Task requirements: Return all lines from the listing below in which "output" appears.
Records for this exercise Start Marker
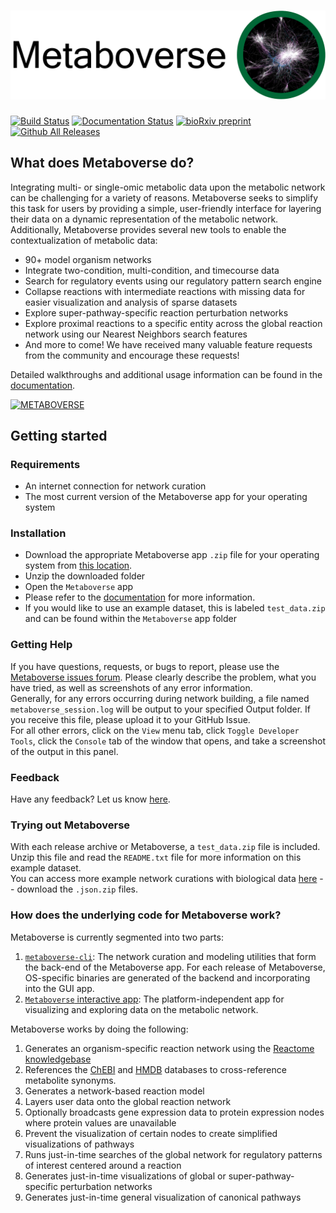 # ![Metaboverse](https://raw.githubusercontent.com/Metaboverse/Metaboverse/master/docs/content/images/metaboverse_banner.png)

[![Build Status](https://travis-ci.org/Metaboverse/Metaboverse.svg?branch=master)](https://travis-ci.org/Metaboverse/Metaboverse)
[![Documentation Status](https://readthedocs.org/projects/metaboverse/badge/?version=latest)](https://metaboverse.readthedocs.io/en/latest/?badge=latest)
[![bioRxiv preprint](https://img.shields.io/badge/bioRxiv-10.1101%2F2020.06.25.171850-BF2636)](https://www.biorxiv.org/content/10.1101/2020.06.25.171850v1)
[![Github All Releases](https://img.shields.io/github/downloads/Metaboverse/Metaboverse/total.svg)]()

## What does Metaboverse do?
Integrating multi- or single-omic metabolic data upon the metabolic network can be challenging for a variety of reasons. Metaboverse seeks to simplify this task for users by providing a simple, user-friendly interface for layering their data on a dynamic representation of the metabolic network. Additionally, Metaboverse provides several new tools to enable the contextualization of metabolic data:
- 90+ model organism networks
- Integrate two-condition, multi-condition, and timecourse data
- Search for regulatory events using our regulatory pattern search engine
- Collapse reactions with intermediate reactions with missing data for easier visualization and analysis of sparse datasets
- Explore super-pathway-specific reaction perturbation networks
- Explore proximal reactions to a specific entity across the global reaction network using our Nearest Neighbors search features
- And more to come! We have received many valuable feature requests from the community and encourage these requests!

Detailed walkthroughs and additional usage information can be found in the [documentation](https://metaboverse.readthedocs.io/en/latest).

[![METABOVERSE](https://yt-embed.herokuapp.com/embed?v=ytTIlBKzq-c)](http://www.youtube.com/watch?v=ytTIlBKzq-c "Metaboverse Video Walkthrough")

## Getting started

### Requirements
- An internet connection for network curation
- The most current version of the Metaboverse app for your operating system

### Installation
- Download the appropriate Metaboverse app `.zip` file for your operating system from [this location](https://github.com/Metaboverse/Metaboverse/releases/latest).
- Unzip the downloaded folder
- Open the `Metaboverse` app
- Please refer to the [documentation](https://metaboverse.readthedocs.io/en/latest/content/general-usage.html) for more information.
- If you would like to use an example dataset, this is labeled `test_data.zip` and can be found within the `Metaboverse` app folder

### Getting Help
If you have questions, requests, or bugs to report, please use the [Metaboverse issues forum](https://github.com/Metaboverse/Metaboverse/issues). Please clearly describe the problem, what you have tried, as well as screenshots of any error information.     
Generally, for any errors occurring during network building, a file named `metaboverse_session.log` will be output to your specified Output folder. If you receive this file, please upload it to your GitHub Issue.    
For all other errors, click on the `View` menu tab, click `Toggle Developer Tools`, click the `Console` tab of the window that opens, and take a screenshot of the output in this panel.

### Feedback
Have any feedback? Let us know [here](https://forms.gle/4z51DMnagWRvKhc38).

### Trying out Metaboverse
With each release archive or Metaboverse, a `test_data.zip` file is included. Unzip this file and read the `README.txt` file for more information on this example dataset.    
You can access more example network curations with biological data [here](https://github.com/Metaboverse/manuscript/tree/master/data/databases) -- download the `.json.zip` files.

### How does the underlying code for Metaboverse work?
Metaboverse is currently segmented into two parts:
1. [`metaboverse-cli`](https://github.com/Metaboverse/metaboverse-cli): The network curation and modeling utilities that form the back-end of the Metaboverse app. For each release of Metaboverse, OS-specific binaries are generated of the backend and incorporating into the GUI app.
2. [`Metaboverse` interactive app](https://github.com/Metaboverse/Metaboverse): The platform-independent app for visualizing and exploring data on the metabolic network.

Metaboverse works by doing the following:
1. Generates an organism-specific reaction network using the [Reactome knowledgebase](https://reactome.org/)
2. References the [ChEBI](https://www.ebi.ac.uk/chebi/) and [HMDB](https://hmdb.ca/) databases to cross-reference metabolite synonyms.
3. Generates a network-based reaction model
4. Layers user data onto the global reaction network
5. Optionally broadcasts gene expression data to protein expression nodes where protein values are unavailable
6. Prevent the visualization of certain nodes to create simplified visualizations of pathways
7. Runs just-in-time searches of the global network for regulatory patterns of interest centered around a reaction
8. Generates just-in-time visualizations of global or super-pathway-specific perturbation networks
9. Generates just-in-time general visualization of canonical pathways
Records for this exercise End Marker
Records for this exercise Start Marker
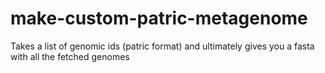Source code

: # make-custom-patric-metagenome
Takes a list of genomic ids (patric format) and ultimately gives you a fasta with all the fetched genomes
Records for this exercise End Marker
Final answer:
Generally, for any errors occurring during network building, a file named `metaboverse_session.log` will be output to your specified Output folder. If you receive this file, please upload it to your GitHub Issue.    
For all other errors, click on the `View` menu tab, click `Toggle Developer Tools`, click the `Console` tab of the window that opens, and take a screenshot of the output in this panel.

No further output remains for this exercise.